● **Work required**:
Could you retype, exactly as written, every line from the top of the records through the line that contains "- 转换过程中请勿关闭工具，以免数据丢失。"?

[Records excerpted from a collection]
★ ★ ★

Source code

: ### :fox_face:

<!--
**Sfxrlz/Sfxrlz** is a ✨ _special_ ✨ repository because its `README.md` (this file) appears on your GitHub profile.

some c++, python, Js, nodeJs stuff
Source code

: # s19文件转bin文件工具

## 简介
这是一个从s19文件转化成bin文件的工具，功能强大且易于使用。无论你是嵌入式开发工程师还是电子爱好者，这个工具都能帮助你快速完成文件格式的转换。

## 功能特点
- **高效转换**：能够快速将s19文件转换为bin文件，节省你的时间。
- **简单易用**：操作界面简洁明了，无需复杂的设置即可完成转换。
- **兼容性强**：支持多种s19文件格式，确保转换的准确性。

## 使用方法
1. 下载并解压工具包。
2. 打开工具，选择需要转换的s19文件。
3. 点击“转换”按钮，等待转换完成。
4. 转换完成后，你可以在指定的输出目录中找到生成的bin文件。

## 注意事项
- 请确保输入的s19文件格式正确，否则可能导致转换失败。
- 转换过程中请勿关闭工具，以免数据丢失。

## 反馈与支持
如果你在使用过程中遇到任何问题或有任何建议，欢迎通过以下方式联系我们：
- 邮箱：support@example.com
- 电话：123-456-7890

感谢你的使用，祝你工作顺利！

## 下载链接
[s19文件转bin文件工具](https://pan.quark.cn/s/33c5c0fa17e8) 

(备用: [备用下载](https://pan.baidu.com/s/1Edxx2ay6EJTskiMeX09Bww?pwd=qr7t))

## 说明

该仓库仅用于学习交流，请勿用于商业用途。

★ ★ ★

● **Solved exercise**:
Source code

: ### :fox_face:

<!--
**Sfxrlz/Sfxrlz** is a ✨ _special_ ✨ repository because its `README.md` (this file) appears on your GitHub profile.

some c++, python, Js, nodeJs stuff
Source code

: # s19文件转bin文件工具

## 简介
这是一个从s19文件转化成bin文件的工具，功能强大且易于使用。无论你是嵌入式开发工程师还是电子爱好者，这个工具都能帮助你快速完成文件格式的转换。

## 功能特点
- **高效转换**：能够快速将s19文件转换为bin文件，节省你的时间。
- **简单易用**：操作界面简洁明了，无需复杂的设置即可完成转换。
- **兼容性强**：支持多种s19文件格式，确保转换的准确性。

## 使用方法
1. 下载并解压工具包。
2. 打开工具，选择需要转换的s19文件。
3. 点击“转换”按钮，等待转换完成。
4. 转换完成后，你可以在指定的输出目录中找到生成的bin文件。

## 注意事项
- 请确保输入的s19文件格式正确，否则可能导致转换失败。
- 转换过程中请勿关闭工具，以免数据丢失。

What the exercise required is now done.